Sunderland's Wearmouth Bridge is a sturdy arch of green-painted girders opened in 1929 and constructed by the Glasgow iron-founders responsible for the Forth Rail Bridge. It looks robust and utilitarian, if not especially beautiful. Next to it a lighter and rather more elegant twin carries the railway. Far below is the River Wear.
The view from the bridges today is a peaceful one. A short distance to the east you can see the curving breakwaters on either side of the river mouth, stretching out into the North Sea. There are two enormous cranes by the city's docks, but no big ships. A handful of small vessels lie moored to a line of buoys in the river. A solitary fishing boat chugs in from the sea, turns in a great arc in the river and chugs back again. You can hear the cry of gulls above the traffic.
But in 1929 it was very different. Sunderland then was the shipbuilding capital of the world. The banks of the Wear were lined with shipyard.
At the north end of the bridge, where Sunderland FC's gleaming Stadium of Light now stands, was a coal mine, Monkwearmouth Colliery. Close by was one of several glass factories in the town.
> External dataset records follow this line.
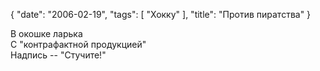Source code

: {
   "date": "2006-02-19",
   "tags": [
      "Хокку"
   ],
   "title": "Против пиратства"
}

В окошке ларька  
С "контрафактной продукцией"  
Надпись -- "Стучите!"
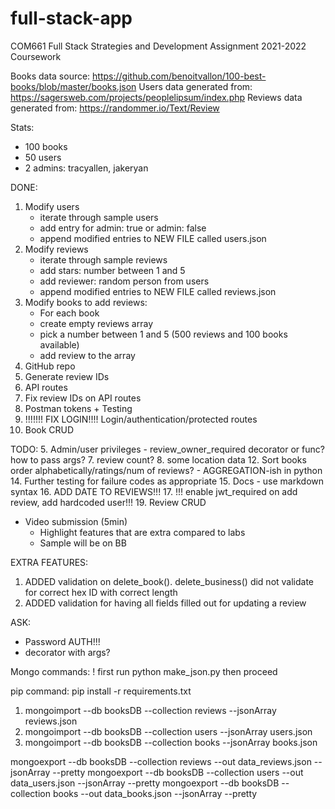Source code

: # full-stack-app

COM661 Full Stack Strategies and Development Assignment 2021-2022 Coursework

Books data source: https://github.com/benoitvallon/100-best-books/blob/master/books.json
Users data generated from: https://sagersweb.com/projects/peoplelipsum/index.php
Reviews data generated from: https://randommer.io/Text/Review

Stats:

- 100 books
- 50 users
- 2 admins: tracyallen, jakeryan

DONE:

1. Modify users
   - iterate through sample users
   - add entry for admin: true or admin: false
   - append modified entries to NEW FILE called users.json
2. Modify reviews
   - iterate through sample reviews
   - add stars: number between 1 and 5
   - add reviewer: random person from users
   - append modified entries to NEW FILE called reviews.json
3. Modify books to add reviews:
   - For each book
   - create empty reviews array
   - pick a number between 1 and 5 (500 reviews and 100 books available)
   - add review to the array
4. GitHub repo
5. Generate review IDs
6. API routes
7. Fix review IDs on API routes
8. Postman tokens + Testing
11. !!!!!!! FIX LOGIN!!!! Login/authentication/protected routes 
18. Book CRUD

TODO: 
5. Admin/user privileges - review_owner_required decorator or func? how to pass args? 
7. review count? 
8. some location data 
12. Sort books order alphabetically/ratings/num of reviews? - AGGREGATION-ish in python 
14. Further testing for failure codes as appropriate 
15. Docs - use markdown syntax 
16. ADD DATE TO REVIEWS!!! 
17. !!! enable jwt_required on add review, add hardcoded user!!!
19. Review CRUD

- Video submission (5min)
  - Highlight features that are extra compared to labs
  - Sample will be on BB

EXTRA FEATURES:

1. ADDED validation on delete_book(). delete_business() did not validate for correct hex ID with correct length
2. ADDED validation for having all fields filled out for updating a review

ASK:

- Password AUTH!!!
- decorator with args?

Mongo commands:
! first run python make_json.py
then proceed

pip command:
pip install -r requirements.txt

1. mongoimport --db booksDB --collection reviews --jsonArray reviews.json
2. mongoimport --db booksDB --collection users --jsonArray users.json
3. mongoimport --db booksDB --collection books --jsonArray books.json

mongoexport --db booksDB --collection reviews --out data_reviews.json --jsonArray --pretty
mongoexport --db booksDB --collection users --out data_users.json --jsonArray --pretty
mongoexport --db booksDB --collection books --out data_books.json --jsonArray --pretty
Sunderland in the 20s was noisy, smoky, dirty... and prosperous.
It was a city of makers - a fact reflected in the term Sunderlanders use for their version of the Geordie dialect. Mackem, they call it, as in "We mack 'em, they tack 'em" ("they", according to one explanation, were the shipbuilders of Newcastle, who would take - "tack" - ships built in Sunderland and tow them round to the Tyne to fit them out).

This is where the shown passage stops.